Loose stools can be temporary; often due to an infection, irritation or during or after a course of antibiotics. Occasionally loose stools become a constant feature leading to discomfort, uncertainty and have a significant impact on day to day activities. Waste that moves quickly from your stomach to the toilet is usually due to a digestive tract that has been irritated.

This fast movement can cause issues with digestion and absorption of nutrients. Food needs to spend enough time in the small intestine to allow for optimal absorption. There can be issues with absorption of fat and possible dehydration too. 

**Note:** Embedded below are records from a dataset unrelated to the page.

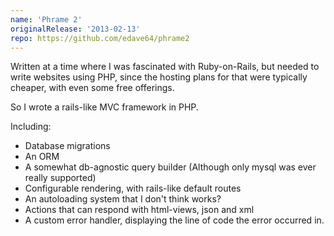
```yaml
---
name: 'Phrame 2'
originalRelease: '2013-02-13'
repo: https://github.com/edave64/phrame2
---
```


Written at a time where I was fascinated with Ruby-on-Rails, but needed to write websites using
PHP, since the hosting plans for that were typically cheaper, with even some free offerings.

So I wrote a rails-like MVC framework in PHP. 

Including:
- Database migrations
- An ORM
- A somewhat db-agnostic query builder (Although only mysql was ever really supported)
- Configurable rendering, with rails-like default routes
- An autoloading system that I don't think works?
- Actions that can respond with html-views, json and xml
- A custom error handler, displaying the line of code the error occurred in.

What causes loose stools? Loose stools can occur due to infection from parasites – giardia, cryptosporidium, or bacteria – campylobacter, shigella, salmonella, clostridium, e.coli and staphylococcus. Sometimes it comes on after using antibiotics when the gut flora have been significantly altered. 

What we eat and drink can be major factors that affect our gut function. Foods we are intolerant to, that we struggle to digest or alcohol intake can be problematic. Excessive use of sweeteners can also cause loose bowel movements. If you have a family history of coeliac disease then it is worth seeing your GP to rule this out as a possible cause. Coeliac disease can begin at any point, diagnosis is most common between 40 and 60 years old.

Emotional stress can also affect bowel transit time, as can physical stress – for example over-exercising. Over 60% of athletes in one study reported lower bowel issues after exercising. Careful choices and timing of food before exercising can help as can staying hydrated. However, it is possible that the re-distribution of blood flow can be a factor in athlete’s diarrhoea. 

Gall bladder issues could be contributing to fast transit time. A yellow stool might indicate excessive bile secretions by the gall bladder. Whereas floating stools are more likely to indicate fat maldigestion due to a sluggish gall bladder. In this instance stools are more likely to be a pale colour. 

As well as identifying if bacteria, parasites or altered gut flora (dysbiosis) are present. It is also worth ruling out Carbohydrate malabsorption and SIBO (small intestinal bacteria overgrowth). Loose stools can sometimes indicate inflammatory bowel disease. Testing for raised calprotectin can help to rule this in or out as a possibility. 

Testing can help identify specific issues. For parasites, bacteria, dysbiosis, fat maldigestion, inflammation (calprotectin) you can run a GI Effects Stool Test. To identify SIBO you can run a hydrogen and methane breath test. For unmasking food intolerances you can run a food intolerance test.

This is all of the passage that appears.